TASK REQUIREMENTS
Word-for-word transcription is needed for all of the entries.

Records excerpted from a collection
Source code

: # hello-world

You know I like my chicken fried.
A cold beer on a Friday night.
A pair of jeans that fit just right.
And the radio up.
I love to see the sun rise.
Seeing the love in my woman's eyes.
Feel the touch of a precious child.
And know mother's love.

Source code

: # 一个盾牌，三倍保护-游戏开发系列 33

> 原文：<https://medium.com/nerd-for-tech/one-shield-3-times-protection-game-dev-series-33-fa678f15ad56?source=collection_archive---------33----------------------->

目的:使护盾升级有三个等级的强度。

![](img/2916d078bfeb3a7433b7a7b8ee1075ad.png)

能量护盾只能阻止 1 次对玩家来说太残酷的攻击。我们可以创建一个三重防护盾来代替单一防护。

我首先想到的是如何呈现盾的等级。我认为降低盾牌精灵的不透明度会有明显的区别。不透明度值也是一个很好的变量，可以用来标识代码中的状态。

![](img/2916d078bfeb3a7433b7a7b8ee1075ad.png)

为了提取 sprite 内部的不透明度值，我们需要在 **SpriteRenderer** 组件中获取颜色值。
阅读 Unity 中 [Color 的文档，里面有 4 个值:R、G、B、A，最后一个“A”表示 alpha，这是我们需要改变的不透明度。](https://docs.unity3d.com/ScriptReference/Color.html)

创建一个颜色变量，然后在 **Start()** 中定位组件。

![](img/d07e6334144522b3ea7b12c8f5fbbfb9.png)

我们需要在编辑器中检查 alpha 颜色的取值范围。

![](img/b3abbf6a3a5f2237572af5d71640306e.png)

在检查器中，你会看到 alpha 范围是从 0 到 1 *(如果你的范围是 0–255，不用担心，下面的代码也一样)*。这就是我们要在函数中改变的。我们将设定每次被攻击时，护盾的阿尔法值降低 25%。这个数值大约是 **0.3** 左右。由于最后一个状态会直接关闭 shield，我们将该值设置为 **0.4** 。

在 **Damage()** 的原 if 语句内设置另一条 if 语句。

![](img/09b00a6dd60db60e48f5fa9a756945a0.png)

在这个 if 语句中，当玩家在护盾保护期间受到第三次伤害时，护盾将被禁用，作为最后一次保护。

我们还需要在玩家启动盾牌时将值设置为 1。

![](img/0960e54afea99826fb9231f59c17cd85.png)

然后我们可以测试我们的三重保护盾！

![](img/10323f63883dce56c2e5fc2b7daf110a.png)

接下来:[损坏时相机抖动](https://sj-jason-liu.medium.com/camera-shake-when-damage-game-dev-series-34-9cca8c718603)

ANSWER BELOW
Source code

: # hello-world

You know I like my chicken fried.
A cold beer on a Friday night.
A pair of jeans that fit just right.
And the radio up.
I love to see the sun rise.
Seeing the love in my woman's eyes.
Feel the touch of a precious child.
And know mother's love.

Source code

: # 一个盾牌，三倍保护-游戏开发系列 33

> 原文：<https://medium.com/nerd-for-tech/one-shield-3-times-protection-game-dev-series-33-fa678f15ad56?source=collection_archive---------33----------------------->

目的:使护盾升级有三个等级的强度。

![](img/2916d078bfeb3a7433b7a7b8ee1075ad.png)

能量护盾只能阻止 1 次对玩家来说太残酷的攻击。我们可以创建一个三重防护盾来代替单一防护。

我首先想到的是如何呈现盾的等级。我认为降低盾牌精灵的不透明度会有明显的区别。不透明度值也是一个很好的变量，可以用来标识代码中的状态。

![](img/2916d078bfeb3a7433b7a7b8ee1075ad.png)

为了提取 sprite 内部的不透明度值，我们需要在 **SpriteRenderer** 组件中获取颜色值。
阅读 Unity 中 [Color 的文档，里面有 4 个值:R、G、B、A，最后一个“A”表示 alpha，这是我们需要改变的不透明度。](https://docs.unity3d.com/ScriptReference/Color.html)

创建一个颜色变量，然后在 **Start()** 中定位组件。

![](img/d07e6334144522b3ea7b12c8f5fbbfb9.png)

我们需要在编辑器中检查 alpha 颜色的取值范围。

![](img/b3abbf6a3a5f2237572af5d71640306e.png)

在检查器中，你会看到 alpha 范围是从 0 到 1 *(如果你的范围是 0–255，不用担心，下面的代码也一样)*。这就是我们要在函数中改变的。我们将设定每次被攻击时，护盾的阿尔法值降低 25%。这个数值大约是 **0.3** 左右。由于最后一个状态会直接关闭 shield，我们将该值设置为 **0.4** 。

在 **Damage()** 的原 if 语句内设置另一条 if 语句。

![](img/09b00a6dd60db60e48f5fa9a756945a0.png)

在这个 if 语句中，当玩家在护盾保护期间受到第三次伤害时，护盾将被禁用，作为最后一次保护。

我们还需要在玩家启动盾牌时将值设置为 1。

![](img/0960e54afea99826fb9231f59c17cd85.png)

然后我们可以测试我们的三重保护盾！

![](img/10323f63883dce56c2e5fc2b7daf110a.png)

接下来:[损坏时相机抖动](https://sj-jason-liu.medium.com/camera-shake-when-damage-game-dev-series-34-9cca8c718603)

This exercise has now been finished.